[Source texts of formatted documents]
****************
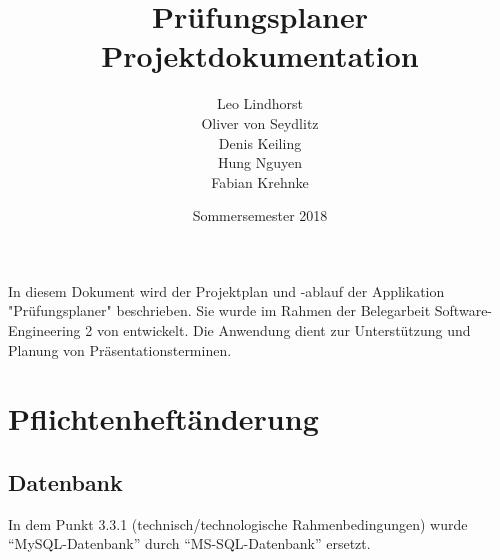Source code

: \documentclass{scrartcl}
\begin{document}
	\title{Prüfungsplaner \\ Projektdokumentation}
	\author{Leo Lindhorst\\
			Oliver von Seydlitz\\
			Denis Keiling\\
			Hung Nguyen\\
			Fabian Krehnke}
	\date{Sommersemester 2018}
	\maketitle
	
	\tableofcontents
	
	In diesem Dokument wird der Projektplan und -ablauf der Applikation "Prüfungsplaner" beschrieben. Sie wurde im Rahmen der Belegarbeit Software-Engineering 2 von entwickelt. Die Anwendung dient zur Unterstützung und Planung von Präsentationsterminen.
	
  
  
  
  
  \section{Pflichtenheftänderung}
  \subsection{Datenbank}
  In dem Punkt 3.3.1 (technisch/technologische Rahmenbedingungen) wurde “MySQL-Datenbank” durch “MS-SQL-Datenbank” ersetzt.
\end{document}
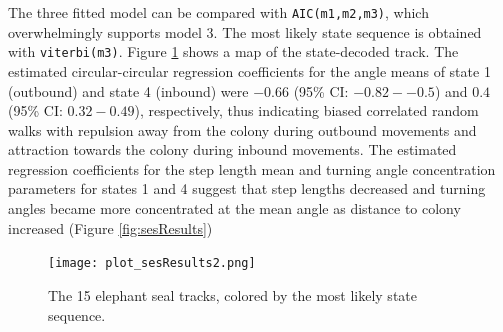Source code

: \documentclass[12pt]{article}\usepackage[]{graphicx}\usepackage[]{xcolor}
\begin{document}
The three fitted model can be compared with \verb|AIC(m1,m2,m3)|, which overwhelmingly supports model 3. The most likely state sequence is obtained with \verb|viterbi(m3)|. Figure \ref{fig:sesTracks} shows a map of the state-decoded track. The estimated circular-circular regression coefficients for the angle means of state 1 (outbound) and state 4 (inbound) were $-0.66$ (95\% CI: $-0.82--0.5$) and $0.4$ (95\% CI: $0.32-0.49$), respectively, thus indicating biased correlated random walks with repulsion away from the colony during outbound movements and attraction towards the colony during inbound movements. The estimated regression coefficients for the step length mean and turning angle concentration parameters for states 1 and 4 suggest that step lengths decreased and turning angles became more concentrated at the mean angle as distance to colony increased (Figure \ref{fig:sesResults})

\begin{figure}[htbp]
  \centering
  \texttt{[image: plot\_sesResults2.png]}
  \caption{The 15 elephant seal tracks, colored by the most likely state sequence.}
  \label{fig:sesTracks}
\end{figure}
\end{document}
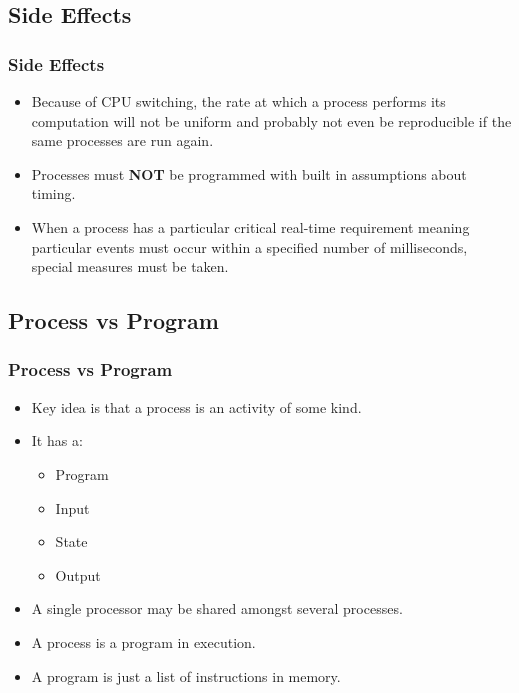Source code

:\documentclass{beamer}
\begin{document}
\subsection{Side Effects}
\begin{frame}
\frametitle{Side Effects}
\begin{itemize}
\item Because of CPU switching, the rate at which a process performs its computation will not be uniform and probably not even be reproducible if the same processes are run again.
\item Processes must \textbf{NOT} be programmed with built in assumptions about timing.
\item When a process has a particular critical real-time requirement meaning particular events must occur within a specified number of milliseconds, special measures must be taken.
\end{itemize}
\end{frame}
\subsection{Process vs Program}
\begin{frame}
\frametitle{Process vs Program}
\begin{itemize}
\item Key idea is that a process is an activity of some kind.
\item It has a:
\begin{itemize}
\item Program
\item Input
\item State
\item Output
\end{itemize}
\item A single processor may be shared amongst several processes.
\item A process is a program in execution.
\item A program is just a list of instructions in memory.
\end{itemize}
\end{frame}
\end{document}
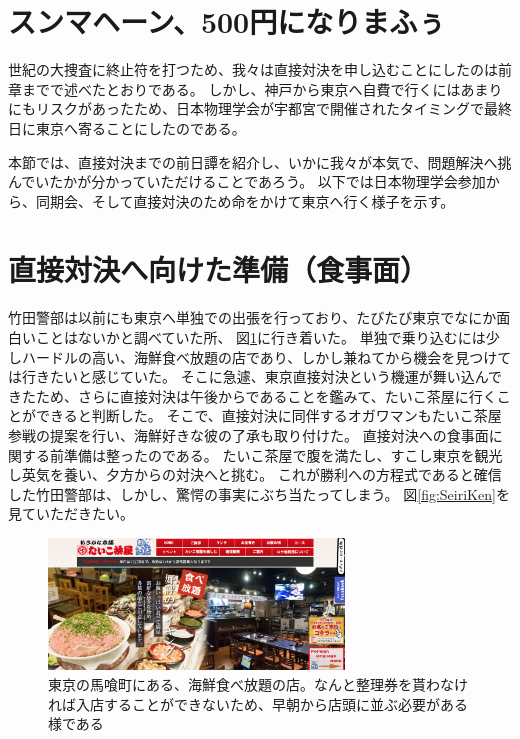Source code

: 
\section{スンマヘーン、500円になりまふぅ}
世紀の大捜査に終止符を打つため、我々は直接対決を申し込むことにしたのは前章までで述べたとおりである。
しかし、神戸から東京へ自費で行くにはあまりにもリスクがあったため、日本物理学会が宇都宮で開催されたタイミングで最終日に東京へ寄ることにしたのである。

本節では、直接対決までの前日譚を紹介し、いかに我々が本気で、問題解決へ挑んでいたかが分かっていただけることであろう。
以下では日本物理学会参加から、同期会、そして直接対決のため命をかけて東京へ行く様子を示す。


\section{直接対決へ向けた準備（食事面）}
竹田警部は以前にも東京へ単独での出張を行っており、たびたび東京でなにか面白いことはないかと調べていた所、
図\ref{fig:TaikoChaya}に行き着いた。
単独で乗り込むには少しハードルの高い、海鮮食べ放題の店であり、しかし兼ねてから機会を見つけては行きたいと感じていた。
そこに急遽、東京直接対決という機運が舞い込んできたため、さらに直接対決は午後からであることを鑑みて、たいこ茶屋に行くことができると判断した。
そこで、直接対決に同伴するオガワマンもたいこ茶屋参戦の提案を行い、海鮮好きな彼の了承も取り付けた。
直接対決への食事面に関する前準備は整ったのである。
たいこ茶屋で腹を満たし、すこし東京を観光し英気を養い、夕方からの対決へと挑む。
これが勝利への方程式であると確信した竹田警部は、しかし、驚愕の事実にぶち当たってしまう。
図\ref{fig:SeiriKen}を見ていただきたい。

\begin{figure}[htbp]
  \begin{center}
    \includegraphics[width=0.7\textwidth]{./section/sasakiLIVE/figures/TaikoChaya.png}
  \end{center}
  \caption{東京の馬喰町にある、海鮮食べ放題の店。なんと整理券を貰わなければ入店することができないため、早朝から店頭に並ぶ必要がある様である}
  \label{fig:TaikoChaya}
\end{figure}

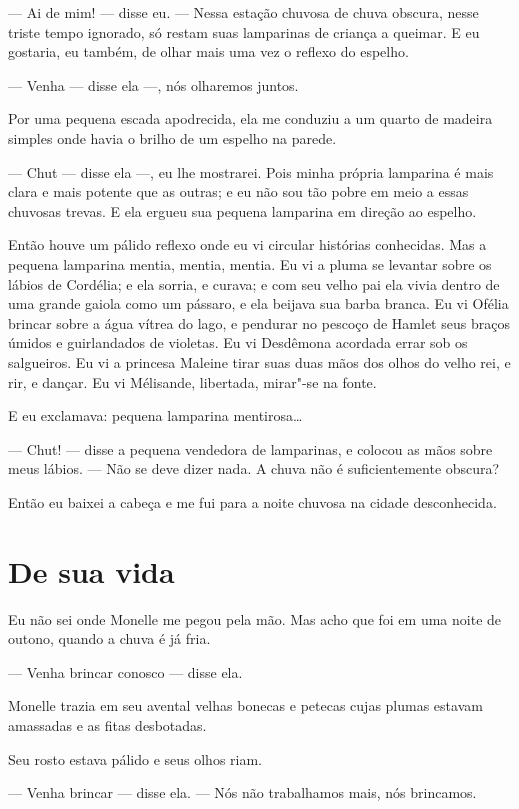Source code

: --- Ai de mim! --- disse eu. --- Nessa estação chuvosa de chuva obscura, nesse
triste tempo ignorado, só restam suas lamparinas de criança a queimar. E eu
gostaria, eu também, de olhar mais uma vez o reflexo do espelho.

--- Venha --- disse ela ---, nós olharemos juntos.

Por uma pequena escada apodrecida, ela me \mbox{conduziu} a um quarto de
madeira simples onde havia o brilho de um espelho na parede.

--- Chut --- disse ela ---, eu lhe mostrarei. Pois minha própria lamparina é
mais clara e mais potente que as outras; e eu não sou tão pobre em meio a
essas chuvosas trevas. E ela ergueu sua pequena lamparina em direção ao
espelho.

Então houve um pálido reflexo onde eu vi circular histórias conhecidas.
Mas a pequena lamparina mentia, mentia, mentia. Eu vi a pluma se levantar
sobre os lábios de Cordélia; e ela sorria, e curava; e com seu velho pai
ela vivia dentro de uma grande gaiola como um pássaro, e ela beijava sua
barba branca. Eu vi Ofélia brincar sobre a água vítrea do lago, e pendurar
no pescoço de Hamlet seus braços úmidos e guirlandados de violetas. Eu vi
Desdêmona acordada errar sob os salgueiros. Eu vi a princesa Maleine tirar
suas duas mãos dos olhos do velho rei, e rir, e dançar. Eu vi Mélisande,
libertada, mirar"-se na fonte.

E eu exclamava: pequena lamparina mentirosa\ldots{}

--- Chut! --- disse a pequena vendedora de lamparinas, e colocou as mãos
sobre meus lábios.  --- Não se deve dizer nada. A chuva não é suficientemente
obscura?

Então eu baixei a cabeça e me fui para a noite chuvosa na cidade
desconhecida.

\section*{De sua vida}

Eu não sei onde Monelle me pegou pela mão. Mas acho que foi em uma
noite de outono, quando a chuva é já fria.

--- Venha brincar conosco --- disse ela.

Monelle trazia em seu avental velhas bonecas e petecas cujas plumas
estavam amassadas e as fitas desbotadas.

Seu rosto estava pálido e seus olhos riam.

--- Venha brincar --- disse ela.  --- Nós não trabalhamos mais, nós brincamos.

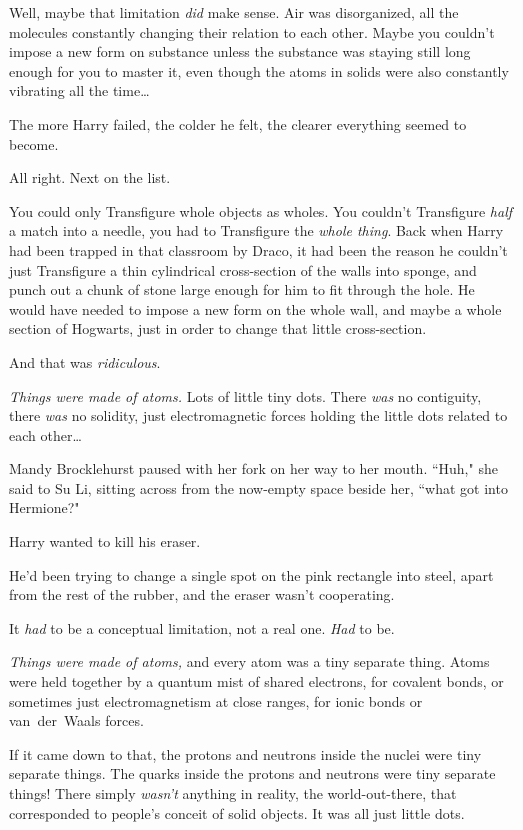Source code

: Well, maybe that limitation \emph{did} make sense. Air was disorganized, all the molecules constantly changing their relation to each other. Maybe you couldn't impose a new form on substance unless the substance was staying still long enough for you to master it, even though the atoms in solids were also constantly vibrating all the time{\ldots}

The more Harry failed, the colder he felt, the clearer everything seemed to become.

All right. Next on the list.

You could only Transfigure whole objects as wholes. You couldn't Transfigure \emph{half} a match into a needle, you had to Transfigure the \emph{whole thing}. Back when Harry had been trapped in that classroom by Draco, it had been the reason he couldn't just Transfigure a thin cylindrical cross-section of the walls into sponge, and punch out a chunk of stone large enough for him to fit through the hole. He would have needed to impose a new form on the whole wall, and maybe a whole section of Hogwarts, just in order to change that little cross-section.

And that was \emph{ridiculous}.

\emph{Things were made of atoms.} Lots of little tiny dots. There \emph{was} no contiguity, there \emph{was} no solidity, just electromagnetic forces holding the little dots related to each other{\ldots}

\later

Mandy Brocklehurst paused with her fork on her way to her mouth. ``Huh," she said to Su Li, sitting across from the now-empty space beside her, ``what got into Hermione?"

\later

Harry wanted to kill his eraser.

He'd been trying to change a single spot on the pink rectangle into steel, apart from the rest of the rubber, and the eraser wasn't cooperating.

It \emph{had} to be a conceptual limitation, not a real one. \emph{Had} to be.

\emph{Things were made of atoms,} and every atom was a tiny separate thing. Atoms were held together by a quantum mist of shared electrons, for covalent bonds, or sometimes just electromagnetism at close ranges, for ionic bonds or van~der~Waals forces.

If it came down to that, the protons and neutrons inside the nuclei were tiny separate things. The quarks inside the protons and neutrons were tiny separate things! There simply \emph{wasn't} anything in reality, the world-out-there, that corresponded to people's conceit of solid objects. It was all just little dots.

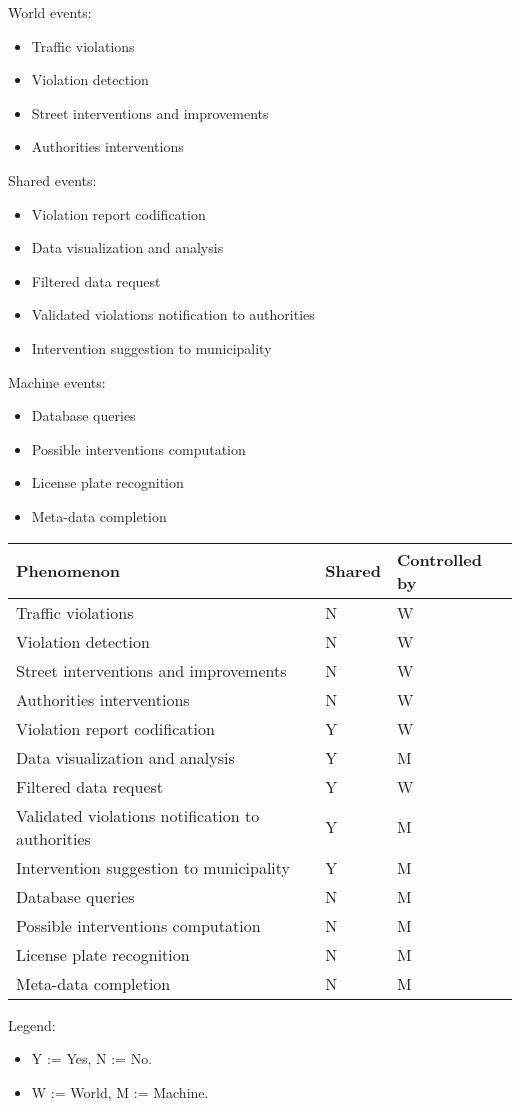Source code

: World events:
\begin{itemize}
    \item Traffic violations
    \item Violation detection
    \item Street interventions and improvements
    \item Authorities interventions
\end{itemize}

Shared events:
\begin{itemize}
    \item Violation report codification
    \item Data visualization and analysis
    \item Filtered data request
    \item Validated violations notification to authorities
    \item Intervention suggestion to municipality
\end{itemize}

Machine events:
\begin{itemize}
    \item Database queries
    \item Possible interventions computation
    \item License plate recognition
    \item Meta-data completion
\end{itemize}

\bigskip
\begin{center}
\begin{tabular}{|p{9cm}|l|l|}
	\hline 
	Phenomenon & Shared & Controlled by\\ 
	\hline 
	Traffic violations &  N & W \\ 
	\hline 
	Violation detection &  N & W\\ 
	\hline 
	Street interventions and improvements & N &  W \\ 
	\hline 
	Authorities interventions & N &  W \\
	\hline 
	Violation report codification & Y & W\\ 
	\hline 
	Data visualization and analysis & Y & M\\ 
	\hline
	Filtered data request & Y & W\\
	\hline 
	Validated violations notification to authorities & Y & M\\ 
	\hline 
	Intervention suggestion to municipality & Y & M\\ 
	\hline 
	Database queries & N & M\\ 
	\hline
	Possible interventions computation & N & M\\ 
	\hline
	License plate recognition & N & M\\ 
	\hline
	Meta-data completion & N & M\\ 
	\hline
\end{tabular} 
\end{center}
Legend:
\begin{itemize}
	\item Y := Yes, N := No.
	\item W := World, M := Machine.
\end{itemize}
****************
> **The problem**
Please transcribe the lines from the one containing "Meta-data completion & N & M\\" through the last line of the records. Include both ends and nothing else.

> **Task result**
	Meta-data completion & N & M\\ 
	\hline
\end{tabular} 
\end{center}
Legend:
\begin{itemize}
	\item Y := Yes, N := No.
	\item W := World, M := Machine.
\end{itemize}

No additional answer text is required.